Now that we know what is feature selection and how to do it, let’s move our focus to validating the efficiency of our model. This is known as validation or cross validation, depending on what kind of validation method you’re using. But before that, let’s try to understand why we need to validate our models.
Validation, or Evaluation of Residuals
Once you are done with fitting your model to you training data, and you’ve also tested it with your test data, you can’t just assume that its going to work well on data that it has not seen before. In other words, you can’t be sure that the model will have the desired accuracy and variance in your production environment. You need some kind of assurance of the accuracy of the predictions that your model is putting out. For this, we need to validate our model. After training your model, an error estimation of the model has to be made, and this is known as evaluation of residuals.
This process of deciding whether the numerical results quantifying hypothesized relationships between variables, are acceptable as descriptions of the data, is known as validation.
Validation will give us a numerical estimation of the difference between the estimated data and the actual data in our dataset. But the problem is, this only gives us an idea of how the model is performing with the data that was used to train it. This doesn’t tell us anything about unseen data. There could be chances that the model is either overfitting or underfitting the data. We need to get an idea of how the model will perform with new data. And for that, we need Cross Validation.
There are different types of cross validation methods, and they could be classified into two broad categories – Non-exhaustive and Exhaustive Methods. We’re going to look at a few examples from both the categories.
We now know that we split our entire dataset into two sets, training set and test set. For cross validation, we’ll be splitting the training set again into two sets, one will remain the training set, and the other will be known as the validation set. As you guessed by now, we’ll be using the validation set for cross validating our model.
The holdout method is the easiest cross validation methods available. In this method, as already discussed, we split our training set and take out a small part as the validation set. We train our model with the new and smaller training set, and validate the accuracy of the model on the validation set, which is still unseen by the model. But there’s a problem here. Because we don’t know what data will be in the training set and what data will be in the validation set, we might end up with high variance. For different sets of training and validation sets, we might end up with different results. To avoid this, we’ll be using a variation of the holdout method, which we’ll see next.
K-Fold Cross Validation
When we split our training dataset to get a validation set, there’s always a risk of losing some crucial data from the training set, or of losing patterns which might go unnoticed by the model. This will in turn lead to overfitting or underfitting. To avoid this we need enough amount of data in both the training set and the validation set. And for this, we use K-Fold Cross Validation.

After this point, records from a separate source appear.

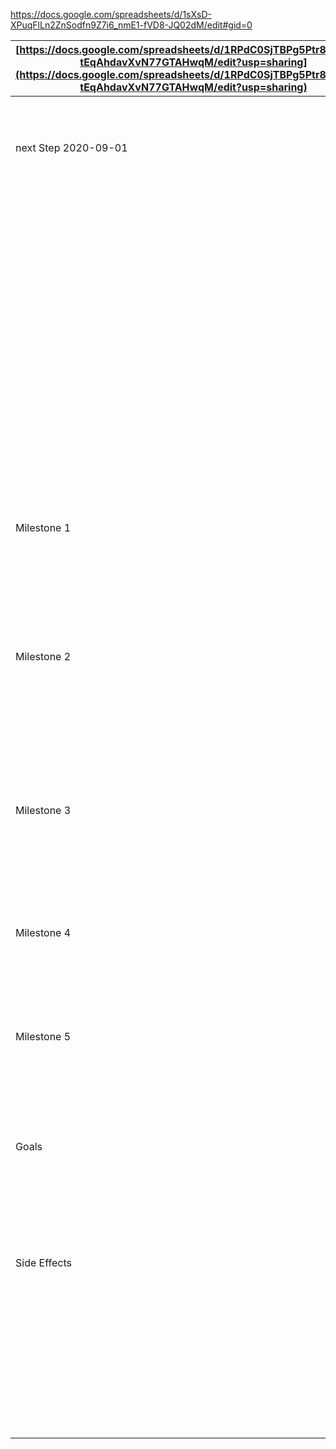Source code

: https://docs.google.com/spreadsheets/d/1sXsD-XPuqFlLn2ZnSodfn9Z7i6_nmE1-fVD8-JQ02dM/edit#gid=0



| [https://docs.google.com/spreadsheets/d/1RPdC0SjTBPg5Ptr8gqU4Rb-tEqAhdavXvN77GTAHwqM/edit?usp=sharing](https://docs.google.com/spreadsheets/d/1RPdC0SjTBPg5Ptr8gqU4Rb-tEqAhdavXvN77GTAHwqM/edit?usp=sharing) | Iron Pact                                                         | Kirche                                                                                    | Kohinoor                                                                                                 | Sarvola                                                         | Sovereign Oath                               | Sternenkirche                                                                                                                                                                                                                            | Wie kommunizieren                                                                  | Trolls                                                                 | Witches/Barbaren                                                             | Xiximanter                                                         | Staff Mages                                                                | Amralovest                       | Arachs                                                            | Dragons                                                                                                          | Goblins                                          | Lasifor                                                                                                               | Symbaroum             |
| ------------------------------------------------------------------------------------------------------------------------------------------------------------------------------------------------------------ | ----------------------------------------------------------------- | ----------------------------------------------------------------------------------------- | -------------------------------------------------------------------------------------------------------- | --------------------------------------------------------------- | -------------------------------------------- | ---------------------------------------------------------------------------------------------------------------------------------------------------------------------------------------------------------------------------------------- | ---------------------------------------------------------------------------------- | ---------------------------------------------------------------------- | ---------------------------------------------------------------------------- | ------------------------------------------------------------------ | -------------------------------------------------------------------------- | -------------------------------- | ----------------------------------------------------------------- | ---------------------------------------------------------------------------------------------------------------- | ------------------------------------------------ | --------------------------------------------------------------------------------------------------------------------- | --------------------- |
| next Step 2020-09-01                                                                                                                                                                                         | Bündnis mit Amralowest                                            | zeigen das Religion ihre wurzeln in symbaroum oder schon davor hat steiene von Floh Felix | Thistle Hold einnehmen                                                                                   | Vertrauenswürdige Abenteurer finden                             | Kräfte zusammenziehen nördlich Karvosti      | STernenbote kennenlernen, intel über oxhorn einholen. Magier infiltriert Oxhorn intel über Glasbläser Linsenmacher                                                                                                                       |                                                                                    | Artefakte suchen                                                       | Hilfe zur verteidigung Karvostis rufen                                       | zwerge beobachten                                                  | intel über ambrier einholen                                                | followers finden                 | artefakte finden                                                  | erfahren wo fofal und Sakofal sind                                                                               | plot karabadok                                   | besatzung abwenden                                                                                                    |                       |
|                                                                                                                                                                                                              |                                                                   |                                                                                           |                                                                                                          |                                                                 |                                              | Rekrutieren nachdem Lieutenants Eufrynda und Gombil getötet                                                                                                                                                                              |                                                                                    |                                                                        |                                                                              |                                                                    |                                                                            |                                  |                                                                   |                                                                                                                  |                                                  |                                                                                                                       |                       |
|                                                                                                                                                                                                              |                                                                   |                                                                                           |                                                                                                          |                                                                 |                                              | Eufrynda berichtet dass kullinan phylactwry gefunden hat. Legendär und einzigartig.Will xixis phylactery und kontrolliert alle gebundenen Seelen. Findet Horcrux weil er informationen über Pylactery geerbt hat, die Xixi vergessen hat |                                                                                    |                                                                        |                                                                              |                                                                    |                                                                            |                                  |                                                                   |                                                                                                                  |                                                  |                                                                                                                       |                       |
| Milestone 1                                                                                                                                                                                                  |                                                                   |                                                                                           |                                                                                                          |                                                                 |                                              | bringt Oxhorn unter seine kontrolle.                                                                                                                                                                                                     | Hook: linsen oxhorn. Zeigen über elchabenteuer oder sonst beim durchlaufen         |                                                                        |                                                                              |                                                                    |                                                                            |                                  |                                                                   |                                                                                                                  |                                                  | Pheromone von Arachs bekommen                                                                                         |                       |
| Milestone 2                                                                                                                                                                                                  |                                                                   |                                                                                           |                                                                                                          |                                                                 |                                              | spiegel anfertigen lassen Trollhandwerker versklaven oder bei den Scorner bricht bei Elfen in den Hallen der 1000 Tränen ein und verwüstet sie. Rache! PCs müssen Spiegel nach bauen mit Sand aus Oxhorn                                 |                                                                                    |                                                                        |                                                                              |                                                                    |                                                                            |                                  |                                                                   | sakofal oder Fofar befreien (Drachenfessel, die Kullinan finden will) und wieder in alte sprache sprechen lassen |                                                  |                                                                                                                       |                       |
| Milestone 3                                                                                                                                                                                                  |                                                                   | Sarvola beseitigen                                                                        | Karvosti einnehmen                                                                                       | Herausfinden wer hinter Anschlag steckts                        | Karvosti einnehmen                           | Buch mit Geschichte der Überfahrt finden (Logbuch?) ruinen öffnen. Dazu weg nach Symbar finden! Oder Kompass im Steinschiff (Der ist ja im Sternbild)                                                                                    | Legende überfahrt eufrynda. Kompass im sternbild wissen sas schiff in symbar steht | trollstädte sichern                                                    | propaganda um spaltung durch sovereign oath zu verhindern. Mehr herausfinden | vergessenen horcrux finden ohne andere darauf aufmerksam zu machen |                                                                            | ambrier aus tabuzonen fernhalten | Dörfer und Ruinen für limes                                       | Wyvern werden                                                                                                    | Movement starten                                 | status quo erhalten. Besatzung loswerden                                                                              |                       |
| Milestone 4                                                                                                                                                                                                  | Brandsätze in Thistle hold                                        | Ambrische Theokratie                                                                      | Dornenthron finden                                                                                       | PRopaganda der Königin entlarven und Herzen des Volkes gewinnen | alle Barbaren auf Ihre Seite gewinnen        | Drachenfessel finden um Dämonen zu binden, ruinen öffnen                                                                                                                                                                                 |                                                                                    | nachtdisel sichern                                                     | Guerillakrieg gegen besatzerambrier                                          | mehr über symbaroum erfahren                                       | Expedition nach yndaros um königin zu sagen dass sie katastrophe beschwört | ritual von lobeya                | Oroke fragen: Was tun um Angathal zu beleben                      | Jedr einzelne Lindwurm will erster drache sein                                                                   | AUfstand in Thistle hold                         | Nachtdistel roden ohne dass Goblins erfahren dass er dahinter steckt                                                  | zwilling beseitigen?  |
| Milestone 5                                                                                                                                                                                                  | erwachen von oroke verhindern? oder wie darauf reagieren. Aloena? | Netzwerk von religiösen Außenposten                                                       | Iron Pact und Barbaren unterwerfen                                                                       |                                                                 | Erst dann Colossi und Bäume werden           | Tor in die Yonderworld öffnen                                                                                                                                                                                                            |                                                                                    | goblins sichern wenn sie im Aufstand gegen ambrier genozid provozieren | Sovereign oath besiegen                                                      | zwerge beschützen und verteilen                                    |                                                                            | gegen sovereign oath?            | Angathal Taar wiederbeleben                                       | Ambria überfallen                                                                                                | Goblin in barbarenstämmen überdenken ihren stand |                                                                                                                       | befreiung aus eisgrab |
| Goals                                                                                                                                                                                                        | Menschen bleiben von ruinen fern, oder alle Menschen müssen weg   | Wald abholzen und industrialisieren                                                       | Netzwerk von Außenposten, Systematische Archeologie, dann als Königin Symbaroun wiederauferstehen lassen | Aluin auf Dornenthron setzen                                    | Ambria Einnehmen (und in Davokar verwandeln) | dämonenfürst versklaven                                                                                                                                                                                                                  |                                                                                    | WOrld serpents gegen ambrier?                                          | Kooperation mit ambriern, die aber den Wald in Frieden lassen.               | Symbarisches Fürstentum errichten                                  | eröffnen der ruinen stoppen                                                |                                  | Menschen aus wald verjagen oder "Bekehren" (Kreuzritter, Templer) | Ambria beherrschen/aufteilen                                                                                     | Überleben, ggf autonomie                         | Thistle Hold als Fürst erhalten ohne Monopol und Erpressung. Unconditionelles Vertrauen der Königin gewinnen. Heirat? | Dornenthron besteigen |
| Side Effects                                                                                                                                                                                                 |                                                                   | arachs vernichten                                                                         |                                                                                                          |                                                                 |                                              | Sternentypen öffnen in rascher folge Gräber und verursachen welle von wandering monsters auf der suche nach dem einen artefakt                                                                                                           |                                                                                    |                                                                        |                                                                              |                                                                    |                                                                            |                                  |                                                                   |                                                                                                                  |                                                  |                                                                                                                       |                       |
|                                                                                                                                                                                                              |                                                                   |                                                                                           |                                                                                                          |                                                                 |                                              | Besonderer Ort um sternentor zu öffnen: Krater von Meteoreinschlag. Ritual um Meteor herum. Meteor könnte erdmutter sein!                                                                                                                |                                                                                    |                                                                        |                                                                              |                                                                    |                                                                            |                                  |                                                                   |                                                                                                                  |                                                  |                                                                                                                       |                       |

In this method, the original training set is divided into k subsets. The holdout method is now repeated k times with different datasets. In each fold, one of the k subsets is taken as the validation set, and the remaining k – 1 subsets are used as the training set. The error estimations from all the folds are taken and averaged to give us the final error estimation of the model.
Because we’re using all the k sets for validation, each datapoint appears in the validation set exactly once. And each point of data appears in the training set exactly k – 1 times. This greatly improves the accuracy of the model. This also reduces bias as most of the data is being used for fitting, and reduces variance as most of the data is also being used for validation. And because we’re interchanging the data in each fold, it improves the overall efficiency of the model.
Depending on your dataset, you can select a k value of your own. But in most cases, k = 5 or k = 10 is preferred. As with most things machine learning, nothing is written in stone and it completely depends on your data.
Stratified K-Fold Cross Validation
In some cases, data might not have been divided properly betwen the training and validation sets. For example, in a classification problem, there may be a large number of negative outcomes in a validation set, and in another validation set, it could be the opposite. This will again lead to bias and high variance in the outcome.
To avoid this, we make a slight modfification in the K-Fold Cross Validation method, such that in each set, we make sure there are equal or close to equal results of all categories. In case of continuous values, we make sure the means of all the outcomes are comparable. This variation of K-Fold is known as the Stratified K-Fold Cross Validation.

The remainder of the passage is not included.